I'm not a fan of ice - the estate I live on can be an absolute death trap when it's cold but even that's nothing compared to what you have here!
 
looks like she braked for the anticipation of the bend, maybe too hard or brakes pulled to one side..

either way I wouldn't drive as fast as 30mph on that road as you are driving on ice and a quick prod of the brakes will show you braking is reduced to quite nothing...

and I would poo my pants going down hill on ice !!!!
 
Yes i think she froze after she noticed what is going to happen, in theory it's easy to recover from that, just press clutch and steer, but usually it happen so fast that it should be just a reflex.
 
I remember years ago I drove from Belper to Chesterfield via the back roads of Ashover through snow and ice - made it all the way to work and then there was a massive patch of black ice where they hadn't put any salt down and I slid into the wall at about 2mph and no matter what I tried it wouldn't recover.
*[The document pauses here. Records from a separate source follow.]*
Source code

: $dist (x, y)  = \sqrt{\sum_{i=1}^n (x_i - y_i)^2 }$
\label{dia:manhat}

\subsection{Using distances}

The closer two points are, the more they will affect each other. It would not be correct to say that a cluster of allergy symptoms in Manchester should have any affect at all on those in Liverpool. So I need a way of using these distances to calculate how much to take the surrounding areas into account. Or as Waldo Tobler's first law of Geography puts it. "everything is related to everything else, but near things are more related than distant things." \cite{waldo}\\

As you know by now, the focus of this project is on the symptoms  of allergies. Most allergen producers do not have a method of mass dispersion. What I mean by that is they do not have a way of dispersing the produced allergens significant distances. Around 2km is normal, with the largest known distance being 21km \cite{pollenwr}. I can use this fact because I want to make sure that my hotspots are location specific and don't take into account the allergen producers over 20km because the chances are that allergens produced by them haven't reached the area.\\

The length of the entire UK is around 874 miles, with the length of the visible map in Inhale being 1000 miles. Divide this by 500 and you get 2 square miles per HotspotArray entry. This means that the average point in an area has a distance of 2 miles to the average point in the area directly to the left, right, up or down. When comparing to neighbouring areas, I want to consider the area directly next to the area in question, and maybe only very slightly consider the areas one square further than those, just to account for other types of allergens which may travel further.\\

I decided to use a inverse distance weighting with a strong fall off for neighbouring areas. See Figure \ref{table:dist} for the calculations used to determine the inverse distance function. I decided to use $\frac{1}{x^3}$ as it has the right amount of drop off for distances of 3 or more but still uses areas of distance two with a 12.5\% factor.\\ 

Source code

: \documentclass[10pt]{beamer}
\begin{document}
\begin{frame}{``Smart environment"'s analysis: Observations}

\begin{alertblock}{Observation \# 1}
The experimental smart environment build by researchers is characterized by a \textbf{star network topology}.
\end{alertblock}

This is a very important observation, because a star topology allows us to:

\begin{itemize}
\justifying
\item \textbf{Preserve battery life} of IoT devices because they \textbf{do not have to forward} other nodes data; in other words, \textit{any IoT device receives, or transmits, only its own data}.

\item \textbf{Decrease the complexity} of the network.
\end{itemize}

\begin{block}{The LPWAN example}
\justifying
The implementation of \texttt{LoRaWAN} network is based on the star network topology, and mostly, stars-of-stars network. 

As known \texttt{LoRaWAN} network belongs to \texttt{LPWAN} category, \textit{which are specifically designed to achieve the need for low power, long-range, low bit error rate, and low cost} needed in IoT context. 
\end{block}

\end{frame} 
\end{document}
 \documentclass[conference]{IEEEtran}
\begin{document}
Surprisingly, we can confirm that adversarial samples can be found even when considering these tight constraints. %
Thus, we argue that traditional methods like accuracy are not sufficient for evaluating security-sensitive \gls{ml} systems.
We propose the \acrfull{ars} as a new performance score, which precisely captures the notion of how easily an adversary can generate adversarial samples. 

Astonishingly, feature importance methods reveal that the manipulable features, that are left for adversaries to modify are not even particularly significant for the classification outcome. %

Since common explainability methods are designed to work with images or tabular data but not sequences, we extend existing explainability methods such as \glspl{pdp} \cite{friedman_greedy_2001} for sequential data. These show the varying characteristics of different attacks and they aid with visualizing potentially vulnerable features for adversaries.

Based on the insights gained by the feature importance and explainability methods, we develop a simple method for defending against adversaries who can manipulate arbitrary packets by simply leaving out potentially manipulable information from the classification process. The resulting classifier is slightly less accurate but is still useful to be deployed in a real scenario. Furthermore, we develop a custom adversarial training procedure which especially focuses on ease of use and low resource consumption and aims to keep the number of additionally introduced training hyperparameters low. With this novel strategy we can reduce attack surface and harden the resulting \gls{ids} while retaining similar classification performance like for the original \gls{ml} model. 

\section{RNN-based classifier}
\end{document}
It was quite amusing as it just slid so slowly. Ten people after me did the exact same thing!

It doesn't help we don't tend to use winter tyres here. I'm as guilty of that as anyone - I always mean to get some but so far I never have!
 
It doesn't help we don't tend to use winter tyres here. I'm as guilty of that as anyone - I always mean to get some but so far I never have!
Having two sets of tyres is really pain in the...especially now when we must have tyre pressure monitor system in every new car.
I'm very lucky to get a toyota programming cable from china, otherwise they want like 10 to 40 euros every time i change other sets of tyres to my car, twice a year that is.
 
Ruts are nasty stuff (very unpredictable). The back end usually break away first though.

Nothing beats actual experience. She will be a better driver.